Go over the data and copy out each line with "evaluation" in it.

Plain-text document sources

-------

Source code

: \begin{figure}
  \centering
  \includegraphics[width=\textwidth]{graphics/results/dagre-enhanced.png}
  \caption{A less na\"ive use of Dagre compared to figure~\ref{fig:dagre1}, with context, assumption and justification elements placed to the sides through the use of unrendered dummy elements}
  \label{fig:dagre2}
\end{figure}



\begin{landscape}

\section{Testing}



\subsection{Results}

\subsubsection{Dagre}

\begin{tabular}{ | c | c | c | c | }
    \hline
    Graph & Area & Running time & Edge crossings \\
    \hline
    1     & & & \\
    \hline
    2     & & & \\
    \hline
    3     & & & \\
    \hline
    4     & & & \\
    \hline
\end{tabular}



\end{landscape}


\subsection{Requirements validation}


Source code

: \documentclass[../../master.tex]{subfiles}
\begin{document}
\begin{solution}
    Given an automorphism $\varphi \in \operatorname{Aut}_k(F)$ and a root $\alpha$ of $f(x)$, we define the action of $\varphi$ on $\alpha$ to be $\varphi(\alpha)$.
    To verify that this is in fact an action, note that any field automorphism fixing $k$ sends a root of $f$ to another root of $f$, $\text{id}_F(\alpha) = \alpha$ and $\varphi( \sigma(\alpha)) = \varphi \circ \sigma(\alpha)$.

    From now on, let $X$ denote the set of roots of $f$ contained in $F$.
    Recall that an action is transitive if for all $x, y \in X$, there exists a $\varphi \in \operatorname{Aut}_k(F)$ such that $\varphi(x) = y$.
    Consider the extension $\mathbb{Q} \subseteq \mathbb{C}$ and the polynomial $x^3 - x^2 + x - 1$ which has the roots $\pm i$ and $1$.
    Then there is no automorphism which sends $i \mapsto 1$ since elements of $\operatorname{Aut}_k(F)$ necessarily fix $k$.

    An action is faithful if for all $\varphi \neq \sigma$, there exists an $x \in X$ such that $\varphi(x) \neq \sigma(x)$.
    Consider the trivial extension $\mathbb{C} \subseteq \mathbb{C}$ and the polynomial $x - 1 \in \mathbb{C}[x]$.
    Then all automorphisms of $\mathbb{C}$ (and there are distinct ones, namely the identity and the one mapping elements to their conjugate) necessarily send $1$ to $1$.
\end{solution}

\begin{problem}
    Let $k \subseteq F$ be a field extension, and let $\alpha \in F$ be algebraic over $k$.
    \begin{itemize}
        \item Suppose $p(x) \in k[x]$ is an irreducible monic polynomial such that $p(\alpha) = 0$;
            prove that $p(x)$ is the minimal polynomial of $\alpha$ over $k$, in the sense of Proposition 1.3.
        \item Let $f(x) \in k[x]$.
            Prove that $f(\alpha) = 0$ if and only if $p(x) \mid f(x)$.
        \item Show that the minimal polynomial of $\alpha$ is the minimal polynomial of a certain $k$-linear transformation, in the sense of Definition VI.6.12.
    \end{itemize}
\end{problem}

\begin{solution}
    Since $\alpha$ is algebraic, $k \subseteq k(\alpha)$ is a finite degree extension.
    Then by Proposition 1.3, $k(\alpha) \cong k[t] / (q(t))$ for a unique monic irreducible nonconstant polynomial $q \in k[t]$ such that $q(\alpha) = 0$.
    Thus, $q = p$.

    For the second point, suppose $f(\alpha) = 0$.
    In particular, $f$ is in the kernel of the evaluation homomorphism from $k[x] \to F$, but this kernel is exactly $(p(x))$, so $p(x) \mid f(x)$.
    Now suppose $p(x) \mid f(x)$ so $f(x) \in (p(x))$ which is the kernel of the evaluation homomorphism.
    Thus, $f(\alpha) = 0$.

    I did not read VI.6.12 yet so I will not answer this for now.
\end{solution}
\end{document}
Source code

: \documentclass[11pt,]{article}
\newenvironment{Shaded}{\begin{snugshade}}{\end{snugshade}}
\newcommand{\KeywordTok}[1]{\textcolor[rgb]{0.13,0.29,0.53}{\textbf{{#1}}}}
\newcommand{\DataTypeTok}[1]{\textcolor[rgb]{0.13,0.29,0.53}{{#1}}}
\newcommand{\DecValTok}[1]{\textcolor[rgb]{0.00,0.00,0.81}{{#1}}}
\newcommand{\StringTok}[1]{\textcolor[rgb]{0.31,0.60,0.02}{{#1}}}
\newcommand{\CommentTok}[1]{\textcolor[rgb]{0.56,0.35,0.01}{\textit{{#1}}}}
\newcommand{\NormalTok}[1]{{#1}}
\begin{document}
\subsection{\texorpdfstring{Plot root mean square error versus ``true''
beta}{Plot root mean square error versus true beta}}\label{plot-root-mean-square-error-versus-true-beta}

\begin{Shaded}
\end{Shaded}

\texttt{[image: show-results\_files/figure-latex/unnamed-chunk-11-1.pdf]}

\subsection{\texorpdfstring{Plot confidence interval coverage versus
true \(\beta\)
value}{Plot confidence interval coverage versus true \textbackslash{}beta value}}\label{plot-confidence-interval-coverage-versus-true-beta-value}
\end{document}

-------

# [SOLUTION FOR THIS EXERCISE]
    In particular, $f$ is in the kernel of the evaluation homomorphism from $k[x] \to F$, but this kernel is exactly $(p(x))$, so $p(x) \mid f(x)$.
    Now suppose $p(x) \mid f(x)$ so $f(x) \in (p(x))$ which is the kernel of the evaluation homomorphism.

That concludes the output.